EXTRACTED DATA Block Start

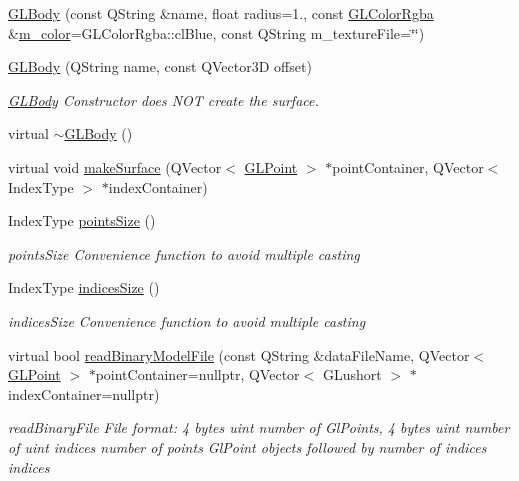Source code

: \begin{DoxyCompactItemize}
\item 
\mbox{\hyperlink{class_g_l_body_a86dd61f116bfd01d8f4d8656cfe1ddc9}{G\+L\+Body}} (const Q\+String \&name, float radius=1., const \mbox{\hyperlink{class_g_l_color_rgba}{G\+L\+Color\+Rgba}} \&\mbox{\hyperlink{class_g_l_body_a267b5c0fbe5752370197012975663dca}{m\+\_\+color}}=G\+L\+Color\+Rgba\+::cl\+Blue, const Q\+String m\+\_\+texture\+File=\char`\"{}\char`\"{})
\item 
\mbox{\hyperlink{class_g_l_body_a6e50d6cb10fbdb81e8aeb64ab3e46a66}{G\+L\+Body}} (Q\+String name, const Q\+Vector3D offset)
\begin{DoxyCompactList}\small\item\em \mbox{\hyperlink{class_g_l_body}{G\+L\+Body}} Constructor does N\+OT create the surface. \end{DoxyCompactList}\item 
virtual \mbox{\hyperlink{class_g_l_body_ac6cd2e5f6d0115cf6f6f0ae84c9d91a1}{$\sim$\+G\+L\+Body}} ()
\item 
virtual void \mbox{\hyperlink{class_g_l_body_a73e51b159f343d0bda87f50df382b7db}{make\+Surface}} (Q\+Vector$<$ \mbox{\hyperlink{class_g_l_point}{G\+L\+Point}} $>$ $\ast$point\+Container, Q\+Vector$<$ Index\+Type $>$ $\ast$index\+Container)
\item 
Index\+Type \mbox{\hyperlink{class_g_l_body_ab49318c0af2044a32ec6e7833a6224c1}{points\+Size}} ()
\begin{DoxyCompactList}\small\item\em points\+Size Convenience function to avoid multiple casting \end{DoxyCompactList}\item 
Index\+Type \mbox{\hyperlink{class_g_l_body_a10511a36b5bc7012290252f84d40ac74}{indices\+Size}} ()
\begin{DoxyCompactList}\small\item\em indices\+Size Convenience function to avoid multiple casting \end{DoxyCompactList}\item 
virtual bool \mbox{\hyperlink{class_g_l_body_ad6f12ae3d48aa96561138a8c91fab68a}{read\+Binary\+Model\+File}} (const Q\+String \&data\+File\+Name, Q\+Vector$<$ \mbox{\hyperlink{class_g_l_point}{G\+L\+Point}} $>$ $\ast$point\+Container=nullptr, Q\+Vector$<$ G\+Lushort $>$ $\ast$index\+Container=nullptr)
\begin{DoxyCompactList}\small\item\em read\+Binary\+File File format\+: 4 bytes uint number of Gl\+Points, 4 bytes uint number of uint indices number of points Gl\+Point objects followed by number of indices indices \end{DoxyCompactList}\item 

\end{DoxyCompactItemize}
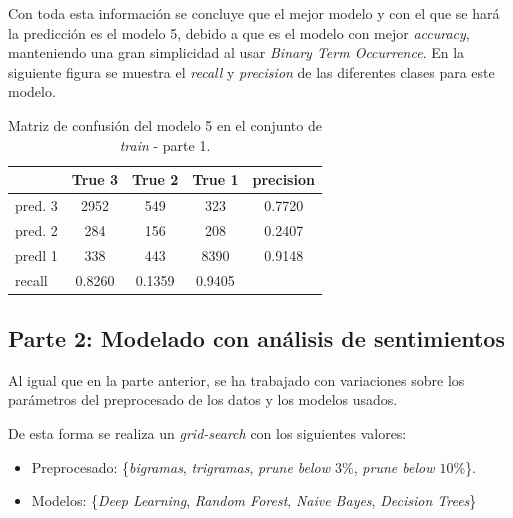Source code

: \documentclass[es]{uc3mreport}
\begin{document}
\begin{report}
    Con toda esta información se concluye que el mejor modelo y con el que se hará
    la predicción es el modelo 5, debido a que es el modelo con mejor
    \textit{accuracy}, manteniendo una gran simplicidad al usar \textit{Binary Term
    Occurrence}. En la siguiente figura se muestra el \textit{recall} y
    \textit{precision} de las diferentes clases para este modelo.

\begin{table}[H]
\center
\begin{tabular}{@{}lccc|c@{}}
    \toprule
             & True 3 & True 2 & True 1 & precision\\
    \hline
    pred. 3  & 2952   & 549    & 323    & 0.7720   \\
    pred. 2  & 284    & 156    & 208    & 0.2407   \\
    predl 1  & 338    & 443    & 8390   & 0.9148   \\
    \hline
    recall   & 0.8260 & 0.1359 & 0.9405 &          \\
    \bottomrule
\end{tabular}
\caption{Matriz de confusión del modelo 5 en el conjunto de \textit{train} -
parte 1.}
\end{table}

\subsection{Parte 2: Modelado con análisis de sentimientos}
\label{sec:parte2}

    Al igual que en la parte anterior, se ha trabajado con variaciones
    sobre los parámetros del preprocesado de los datos y los modelos usados.

    De esta forma se realiza un \textit{grid-search} con los siguientes valores:
    \begin{itemize}
        \item Preprocesado: \{\textit{bigramas}, \textit{trigramas}, \textit{prune below $3\%$}, \textit{prune below $10\%$}\}.
        \item Modelos: \{\textit{Deep Learning}, \textit{Random Forest}, \textit{Naive Bayes}, \textit{Decision Trees}\}
    \end{itemize}


\end{report}
\end{document}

EXTRACTED DATA Block End

Your answer should be a single number: the count of lines in the entries that contain "recall".

2